Recently, we’ve had a privilege of providing substantial discounts for two different projects. The discounts resulted from unexpected availability of the translation memories: after accepting the projects, we realized we had already translated similar texts in the past. The first project was a patient education brochure for a U.S.-based medical center. It turned out that we had translated a very similar brochure for another institution, which was a member of the same healthcare provider network. The second project was a website translation. Some time ago, we translated a website for an American school, and this new project included additional information about this school’s branch. Leveraging the existing translation memories made our job easier and allowed us to provide significant discounts, about 15% and 30% respectively.
Why TMs Get Lost
It’s a rare occasion when we have a translation memory from a previous project, but our translation agency client doesn’t. One reason for “losing” a TM is that an agency’s project manager originally thought the previous project was too small to maintain a TM. Another reason is that the PM doesn’t know there was a previous project in the first place, e.g. in case of a new PM. Also, the PM might be aware of the TM, but decide that any savings resulting from leveraging the TM aren’t worth the trouble.

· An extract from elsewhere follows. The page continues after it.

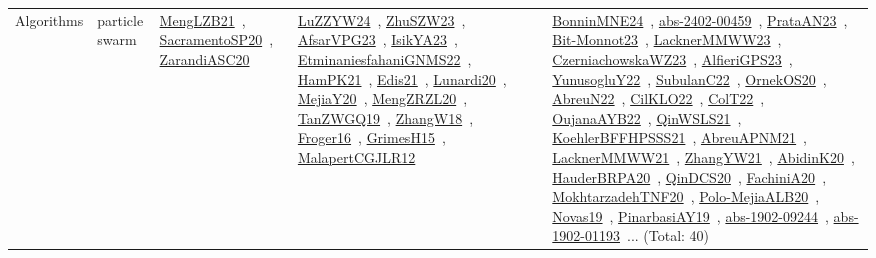 {\begin{longtable}{lp{3cm}>{\raggedright\arraybackslash}p{6cm}>{\raggedright\arraybackslash}p{6cm}>{\raggedright\arraybackslash}p{8cm}}
\index{particle swarm}\index{Algorithms!particle swarm}Algorithms & particle swarm & \href{../works/MengLZB21.pdf}{MengLZB21}~\cite{MengLZB21}, \href{../works/SacramentoSP20.pdf}{SacramentoSP20}~\cite{SacramentoSP20}, \href{../works/ZarandiASC20.pdf}{ZarandiASC20}~\cite{ZarandiASC20} & \href{../works/LuZZYW24.pdf}{LuZZYW24}~\cite{LuZZYW24}, \href{../works/ZhuSZW23.pdf}{ZhuSZW23}~\cite{ZhuSZW23}, \href{../works/AfsarVPG23.pdf}{AfsarVPG23}~\cite{AfsarVPG23}, \href{../works/IsikYA23.pdf}{IsikYA23}~\cite{IsikYA23}, \href{../works/EtminaniesfahaniGNMS22.pdf}{EtminaniesfahaniGNMS22}~\cite{EtminaniesfahaniGNMS22}, \href{../works/HamPK21.pdf}{HamPK21}~\cite{HamPK21}, \href{../works/Edis21.pdf}{Edis21}~\cite{Edis21}, \href{../works/Lunardi20.pdf}{Lunardi20}~\cite{Lunardi20}, \href{../works/MejiaY20.pdf}{MejiaY20}~\cite{MejiaY20}, \href{../works/MengZRZL20.pdf}{MengZRZL20}~\cite{MengZRZL20}, \href{../works/TanZWGQ19.pdf}{TanZWGQ19}~\cite{TanZWGQ19}, \href{../works/ZhangW18.pdf}{ZhangW18}~\cite{ZhangW18}, \href{../works/Froger16.pdf}{Froger16}~\cite{Froger16}, \href{../works/GrimesH15.pdf}{GrimesH15}~\cite{GrimesH15}, \href{../works/MalapertCGJLR12.pdf}{MalapertCGJLR12}~\cite{MalapertCGJLR12} & \href{../works/BonninMNE24.pdf}{BonninMNE24}~\cite{BonninMNE24}, \href{../works/abs-2402-00459.pdf}{abs-2402-00459}~\cite{abs-2402-00459}, \href{../works/PrataAN23.pdf}{PrataAN23}~\cite{PrataAN23}, \href{../works/Bit-Monnot23.pdf}{Bit-Monnot23}~\cite{Bit-Monnot23}, \href{../works/LacknerMMWW23.pdf}{LacknerMMWW23}~\cite{LacknerMMWW23}, \href{../works/CzerniachowskaWZ23.pdf}{CzerniachowskaWZ23}~\cite{CzerniachowskaWZ23}, \href{../works/AlfieriGPS23.pdf}{AlfieriGPS23}~\cite{AlfieriGPS23}, \href{../works/YunusogluY22.pdf}{YunusogluY22}~\cite{YunusogluY22}, \href{../works/SubulanC22.pdf}{SubulanC22}~\cite{SubulanC22}, \href{../works/OrnekOS20.pdf}{OrnekOS20}~\cite{OrnekOS20}, \href{../works/AbreuN22.pdf}{AbreuN22}~\cite{AbreuN22}, \href{../works/CilKLO22.pdf}{CilKLO22}~\cite{CilKLO22}, \href{../works/ColT22.pdf}{ColT22}~\cite{ColT22}, \href{../works/OujanaAYB22.pdf}{OujanaAYB22}~\cite{OujanaAYB22}, \href{../works/QinWSLS21.pdf}{QinWSLS21}~\cite{QinWSLS21}, \href{../works/KoehlerBFFHPSSS21.pdf}{KoehlerBFFHPSSS21}~\cite{KoehlerBFFHPSSS21}, \href{../works/AbreuAPNM21.pdf}{AbreuAPNM21}~\cite{AbreuAPNM21}, \href{../works/LacknerMMWW21.pdf}{LacknerMMWW21}~\cite{LacknerMMWW21}, \href{../works/ZhangYW21.pdf}{ZhangYW21}~\cite{ZhangYW21}, \href{../works/AbidinK20.pdf}{AbidinK20}~\cite{AbidinK20}, \href{../works/HauderBRPA20.pdf}{HauderBRPA20}~\cite{HauderBRPA20}, \href{../works/QinDCS20.pdf}{QinDCS20}~\cite{QinDCS20}, \href{../works/FachiniA20.pdf}{FachiniA20}~\cite{FachiniA20}, \href{../works/MokhtarzadehTNF20.pdf}{MokhtarzadehTNF20}~\cite{MokhtarzadehTNF20}, \href{../works/Polo-MejiaALB20.pdf}{Polo-MejiaALB20}~\cite{Polo-MejiaALB20}, \href{../works/Novas19.pdf}{Novas19}~\cite{Novas19}, \href{../works/PinarbasiAY19.pdf}{PinarbasiAY19}~\cite{PinarbasiAY19}, \href{../works/abs-1902-09244.pdf}{abs-1902-09244}~\cite{abs-1902-09244}, \href{../works/abs-1902-01193.pdf}{abs-1902-01193}~\cite{abs-1902-01193}... (Total: 40)\\

\end{longtable}}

Anyway, regardless of whether PM recognized it or not, we make it our job to recognize when a project is similar to something we already translated in the past. It’s really just too painful to realize this too late in the process, say at the editing stage. But at the same time, remembering a project from one or two years ago is admittedly a challenge, especially if you are an agency PM handling tens of thousands of words daily.

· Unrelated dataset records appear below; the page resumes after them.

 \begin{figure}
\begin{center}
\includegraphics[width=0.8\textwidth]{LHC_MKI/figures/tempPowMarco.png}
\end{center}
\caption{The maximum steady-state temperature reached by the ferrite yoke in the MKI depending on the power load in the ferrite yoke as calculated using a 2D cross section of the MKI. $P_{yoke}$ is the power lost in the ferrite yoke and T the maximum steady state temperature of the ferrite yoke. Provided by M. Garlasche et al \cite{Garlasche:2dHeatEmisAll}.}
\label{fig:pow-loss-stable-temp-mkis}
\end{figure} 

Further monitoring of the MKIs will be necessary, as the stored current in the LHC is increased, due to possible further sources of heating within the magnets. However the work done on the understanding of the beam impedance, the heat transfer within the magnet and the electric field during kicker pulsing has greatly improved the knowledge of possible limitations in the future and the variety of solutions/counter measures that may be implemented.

How to Increase Your Chances of Finding Existing TMs
Ideally, a PM recognizes that a current job is similar to a previous one, locates the respective translation memory, and assigns the job to the original translator. To avoid relying solely on the PM to notice the text similarities, we maintain a simple database of all our translation memories. It includes each our translation starting from 2005. Here is how it works when it comes to finding similar previous texts. Imagine that neither the agency’s PM, nor our people recognized the text similarities. In the course of translation, a linguist, working without any existing TM, refers to our TM database to find previous translations of individual words or phrases. At some point, the translator stumbles upon a sentence very similar to the one they are currently translating and realizes we already translated a similar project. The translator then notifies the PM, and the PM “officially” adds the translation memory to the project and re-calculates the price.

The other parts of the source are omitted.